第一回「岡山諸藩と自治スキル」 ですが、驚きです。 封建制の江戸期に 「自治」!?がんじがらめの世の中でして、領民である農民・庶民は〝生かさず殺さず〟であったと教えられて来ました。 全く異なります。

岡山藩の場合の統治システムは、大凡として 「庄屋・名主」 が 「五人組頭」 を管理・監督するシステムです。 確実に年貢を取るようにする事が目的ですから、年貢さえ納めれば後はそれなりの自治があったというものです。 藩の奉行はこの 「庄屋・名主」 を管理・監督すればそれで目的が達成できるというものです。

ではどんな自治があったのかです。 定兼さん曰く、大事な統治システムの最前線管理者 「五人組頭」 を誰それにしたいからと、「庄屋・名主」 が藩に申し出を行い、藩はそれを認めたそうです。

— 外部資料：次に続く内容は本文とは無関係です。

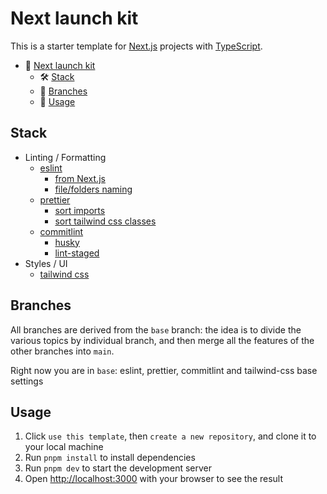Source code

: # Next launch kit

This is a starter template for [Next.js](https://nextjs.org/) projects with [TypeScript](https://www.typescriptlang.org/).

- 🏁 [Next launch kit](#title)
  - 🛠 [Stack](#stack)
  - 🌱 [Branches](#branches)
  - 🧪 [Usage](#usage)

## Stack

- Linting / Formatting
  - [eslint](https://www.npmjs.com/package/eslint)
    - [from Next.js](https://nextjs.org/docs/app/building-your-application/configuring/eslint#prettier)
    - [file/folders naming](https://www.npmjs.com/package/eslint-plugin-check-file)
  - [prettier](https://www.npmjs.com/package/prettier)
    - [sort imports](https://www.npmjs.com/package/@trivago/prettier-plugin-sort-imports)
    - [sort tailwind css classes](https://www.npmjs.com/package/prettier-plugin-tailwindcss)
  - [commitlint](https://www.npmjs.com/package/commitlint)
    - [husky](https://www.npmjs.com/package/husky)
    - [lint-staged](https://www.npmjs.com/package/lint-staged)
- Styles / UI
  - [tailwind css](https://www.npmjs.com/package/tailwindcss)

## Branches

All branches are derived from the `base` branch: the idea is to divide the various topics by individual branch, and then merge all the features of the other branches into `main`.

Right now you are in `base`: eslint, prettier, commitlint and tailwind-css base settings

## Usage

1. Click `use this template`, then `create a new repository`, and clone it to your local machine
2. Run `pnpm install` to install dependencies
3. Run `pnpm dev` to start the development server
4. Open [http://localhost:3000](http://localhost:3000) with your browser to see the result
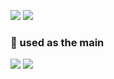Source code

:  <!-- ![Top Langs](https://github-readme-stats.vercel.app/api/top-langs/?username=gangintheremark&layout=compact&theme=dracula) -->
<!-- [![Solved.ac Profile](http://mazassumnida.wtf/api/v2/generate_badge?boj=min959595)](https://solved.ac/min959595/) -->


<a href="https://velog.io/@gangintheremark" target="_blank"><img src="https://img.shields.io/badge/velog-20C997?style=for-the-badge&logo=velog&logoColor=white"></a>
<a href="https://gangintheremark.tistory.com/" target="_blank"><img src="https://img.shields.io/badge/tistory-000000?style=for-the-badge&logo=tistory&logoColor=white"></a>

### 💪 used as the main 
<img src="https://img.shields.io/badge/springboot-6DB33F?style=for-the-badge&logo=springboot&logoColor=white"> <img src="[https://img.shields.io/badge/java-007396?style=for-the-badge&logo=java&logoColor=white](https://img.shields.io/badge/Java-007396?style=flat-square&logo=Java&logoColor=white)https://img.shields.io/badge/Java-007396?style=flat-square&logo=Java&logoColor=white">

さらに 「庄屋・名主」 単位で村中一致で 「法令」 を決めていたそうです。 これは明らかに 「自治」 ですね。 この自治を可能にするには 「文書」 が必要でした。 前例が大切だからです。

第二回は 「寺子屋と教育再生システム」 でした。 岡山藩では 「閑谷(しずたに)学校」 が江戸前期1670年頃に設立されましたが、各郡には 「寺子屋」 も沢山作られました。 

この目的が面白い。 自治システムで年貢を取るには、すなわち藩にとって都合の良い人材を育成したかった、というのが本音のようです。 田んぼの面積で年貢を割り振るのですが、庄屋・名主や五人組頭は、文字が読めて、計算が出来なければ仕事は務まりません。 

それゆえ村人も、立身出世(五人組頭になりたい)、名が売れる、名誉である、とか、村に貢献できるとか、とにかく学問が面白い、といった理由で 「寺子屋」 が大流行だったそうです。 この知的レベルが高いという財産が明治維新を開花させた、と筆者は思いました。

噺が飛びますが、エジプトのピラミッド、これも奴隷が人権もなく、ひたすら酷使されたと教えられて来ましたが、少し前から、ピラミッドは農閑期の公共事業であった、という説も聞かれます。 

歴史も文書を虚心坦懐に解読し、事実・ファクトに基づかなければならない、と痛感しました。